Records drawn from a dataset:
━━━━━━━━━━━━━━━━━━━━━━━━━━━━━━
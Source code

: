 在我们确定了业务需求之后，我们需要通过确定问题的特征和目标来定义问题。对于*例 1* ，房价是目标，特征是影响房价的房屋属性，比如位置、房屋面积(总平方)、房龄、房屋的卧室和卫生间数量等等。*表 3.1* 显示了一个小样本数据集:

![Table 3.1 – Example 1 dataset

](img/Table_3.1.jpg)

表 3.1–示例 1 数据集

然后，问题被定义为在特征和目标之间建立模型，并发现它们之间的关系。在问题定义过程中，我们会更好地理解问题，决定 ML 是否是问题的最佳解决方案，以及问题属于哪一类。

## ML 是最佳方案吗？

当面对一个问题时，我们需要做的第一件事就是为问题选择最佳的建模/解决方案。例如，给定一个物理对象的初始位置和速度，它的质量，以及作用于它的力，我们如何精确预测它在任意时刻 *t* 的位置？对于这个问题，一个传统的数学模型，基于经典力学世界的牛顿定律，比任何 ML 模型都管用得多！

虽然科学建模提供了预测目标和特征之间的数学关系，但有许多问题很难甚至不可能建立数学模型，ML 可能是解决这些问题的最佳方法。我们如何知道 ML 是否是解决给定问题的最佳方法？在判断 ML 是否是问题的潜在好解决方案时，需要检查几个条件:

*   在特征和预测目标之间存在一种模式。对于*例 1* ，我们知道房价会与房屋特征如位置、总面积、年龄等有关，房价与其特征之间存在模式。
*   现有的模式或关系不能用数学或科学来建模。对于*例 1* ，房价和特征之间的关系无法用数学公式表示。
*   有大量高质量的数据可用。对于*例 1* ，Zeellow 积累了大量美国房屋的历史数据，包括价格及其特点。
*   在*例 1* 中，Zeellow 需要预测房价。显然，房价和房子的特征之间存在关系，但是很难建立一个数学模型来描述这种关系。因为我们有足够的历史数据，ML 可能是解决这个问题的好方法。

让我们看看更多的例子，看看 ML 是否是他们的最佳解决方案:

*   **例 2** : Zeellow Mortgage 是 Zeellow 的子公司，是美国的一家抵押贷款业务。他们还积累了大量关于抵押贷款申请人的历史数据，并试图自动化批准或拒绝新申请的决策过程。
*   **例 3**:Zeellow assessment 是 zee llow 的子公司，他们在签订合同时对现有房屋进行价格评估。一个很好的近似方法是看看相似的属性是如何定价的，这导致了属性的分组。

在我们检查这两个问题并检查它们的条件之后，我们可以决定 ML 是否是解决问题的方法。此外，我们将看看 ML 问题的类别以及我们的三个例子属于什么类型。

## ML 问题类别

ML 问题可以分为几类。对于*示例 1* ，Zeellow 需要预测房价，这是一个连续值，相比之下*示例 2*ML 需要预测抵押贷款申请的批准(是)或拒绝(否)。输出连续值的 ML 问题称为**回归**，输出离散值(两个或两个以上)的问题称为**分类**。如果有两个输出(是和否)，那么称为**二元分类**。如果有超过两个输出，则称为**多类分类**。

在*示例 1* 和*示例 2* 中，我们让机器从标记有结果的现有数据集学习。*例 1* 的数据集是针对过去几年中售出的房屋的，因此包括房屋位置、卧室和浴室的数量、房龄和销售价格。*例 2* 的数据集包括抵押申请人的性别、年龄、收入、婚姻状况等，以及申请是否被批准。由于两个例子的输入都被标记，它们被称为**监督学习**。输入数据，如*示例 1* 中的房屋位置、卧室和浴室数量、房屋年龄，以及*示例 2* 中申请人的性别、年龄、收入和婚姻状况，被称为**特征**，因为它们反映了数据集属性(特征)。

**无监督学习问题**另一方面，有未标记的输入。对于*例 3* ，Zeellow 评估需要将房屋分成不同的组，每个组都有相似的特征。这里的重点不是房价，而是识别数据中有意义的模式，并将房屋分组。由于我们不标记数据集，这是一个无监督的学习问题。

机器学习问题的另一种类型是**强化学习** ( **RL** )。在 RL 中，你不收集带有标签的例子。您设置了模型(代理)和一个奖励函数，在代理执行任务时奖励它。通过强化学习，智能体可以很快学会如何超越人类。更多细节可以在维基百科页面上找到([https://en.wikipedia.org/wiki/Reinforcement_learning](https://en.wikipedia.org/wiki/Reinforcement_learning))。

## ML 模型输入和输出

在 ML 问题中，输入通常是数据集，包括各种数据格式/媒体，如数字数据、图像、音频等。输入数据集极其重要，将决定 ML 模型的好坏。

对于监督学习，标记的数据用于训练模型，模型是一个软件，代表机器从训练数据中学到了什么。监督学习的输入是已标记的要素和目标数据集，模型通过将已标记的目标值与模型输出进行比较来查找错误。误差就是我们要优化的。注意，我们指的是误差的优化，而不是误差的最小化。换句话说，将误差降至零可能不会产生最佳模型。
━━━━━━━━━━━━━━━━━━━━━━━━━━━━━━
» What is expected
From the first record to the last, print each one exactly.

» Task answer
Source code

: 在我们确定了业务需求之后，我们需要通过确定问题的特征和目标来定义问题。对于*例 1* ，房价是目标，特征是影响房价的房屋属性，比如位置、房屋面积(总平方)、房龄、房屋的卧室和卫生间数量等等。*表 3.1* 显示了一个小样本数据集:

![Table 3.1 – Example 1 dataset

](img/Table_3.1.jpg)

表 3.1–示例 1 数据集

然后，问题被定义为在特征和目标之间建立模型，并发现它们之间的关系。在问题定义过程中，我们会更好地理解问题，决定 ML 是否是问题的最佳解决方案，以及问题属于哪一类。

## ML 是最佳方案吗？

当面对一个问题时，我们需要做的第一件事就是为问题选择最佳的建模/解决方案。例如，给定一个物理对象的初始位置和速度，它的质量，以及作用于它的力，我们如何精确预测它在任意时刻 *t* 的位置？对于这个问题，一个传统的数学模型，基于经典力学世界的牛顿定律，比任何 ML 模型都管用得多！

虽然科学建模提供了预测目标和特征之间的数学关系，但有许多问题很难甚至不可能建立数学模型，ML 可能是解决这些问题的最佳方法。我们如何知道 ML 是否是解决给定问题的最佳方法？在判断 ML 是否是问题的潜在好解决方案时，需要检查几个条件:

*   在特征和预测目标之间存在一种模式。对于*例 1* ，我们知道房价会与房屋特征如位置、总面积、年龄等有关，房价与其特征之间存在模式。
*   现有的模式或关系不能用数学或科学来建模。对于*例 1* ，房价和特征之间的关系无法用数学公式表示。
*   有大量高质量的数据可用。对于*例 1* ，Zeellow 积累了大量美国房屋的历史数据，包括价格及其特点。
*   在*例 1* 中，Zeellow 需要预测房价。显然，房价和房子的特征之间存在关系，但是很难建立一个数学模型来描述这种关系。因为我们有足够的历史数据，ML 可能是解决这个问题的好方法。

让我们看看更多的例子，看看 ML 是否是他们的最佳解决方案:

*   **例 2** : Zeellow Mortgage 是 Zeellow 的子公司，是美国的一家抵押贷款业务。他们还积累了大量关于抵押贷款申请人的历史数据，并试图自动化批准或拒绝新申请的决策过程。
*   **例 3**:Zeellow assessment 是 zee llow 的子公司，他们在签订合同时对现有房屋进行价格评估。一个很好的近似方法是看看相似的属性是如何定价的，这导致了属性的分组。

在我们检查这两个问题并检查它们的条件之后，我们可以决定 ML 是否是解决问题的方法。此外，我们将看看 ML 问题的类别以及我们的三个例子属于什么类型。

## ML 问题类别

ML 问题可以分为几类。对于*示例 1* ，Zeellow 需要预测房价，这是一个连续值，相比之下*示例 2*ML 需要预测抵押贷款申请的批准(是)或拒绝(否)。输出连续值的 ML 问题称为**回归**，输出离散值(两个或两个以上)的问题称为**分类**。如果有两个输出(是和否)，那么称为**二元分类**。如果有超过两个输出，则称为**多类分类**。

在*示例 1* 和*示例 2* 中，我们让机器从标记有结果的现有数据集学习。*例 1* 的数据集是针对过去几年中售出的房屋的，因此包括房屋位置、卧室和浴室的数量、房龄和销售价格。*例 2* 的数据集包括抵押申请人的性别、年龄、收入、婚姻状况等，以及申请是否被批准。由于两个例子的输入都被标记，它们被称为**监督学习**。输入数据，如*示例 1* 中的房屋位置、卧室和浴室数量、房屋年龄，以及*示例 2* 中申请人的性别、年龄、收入和婚姻状况，被称为**特征**，因为它们反映了数据集属性(特征)。

**无监督学习问题**另一方面，有未标记的输入。对于*例 3* ，Zeellow 评估需要将房屋分成不同的组，每个组都有相似的特征。这里的重点不是房价，而是识别数据中有意义的模式，并将房屋分组。由于我们不标记数据集，这是一个无监督的学习问题。

机器学习问题的另一种类型是**强化学习** ( **RL** )。在 RL 中，你不收集带有标签的例子。您设置了模型(代理)和一个奖励函数，在代理执行任务时奖励它。通过强化学习，智能体可以很快学会如何超越人类。更多细节可以在维基百科页面上找到([https://en.wikipedia.org/wiki/Reinforcement_learning](https://en.wikipedia.org/wiki/Reinforcement_learning))。

## ML 模型输入和输出

在 ML 问题中，输入通常是数据集，包括各种数据格式/媒体，如数字数据、图像、音频等。输入数据集极其重要，将决定 ML 模型的好坏。

对于监督学习，标记的数据用于训练模型，模型是一个软件，代表机器从训练数据中学到了什么。监督学习的输入是已标记的要素和目标数据集，模型通过将已标记的目标值与模型输出进行比较来查找错误。误差就是我们要优化的。注意，我们指的是误差的优化，而不是误差的最小化。换句话说，将误差降至零可能不会产生最佳模型。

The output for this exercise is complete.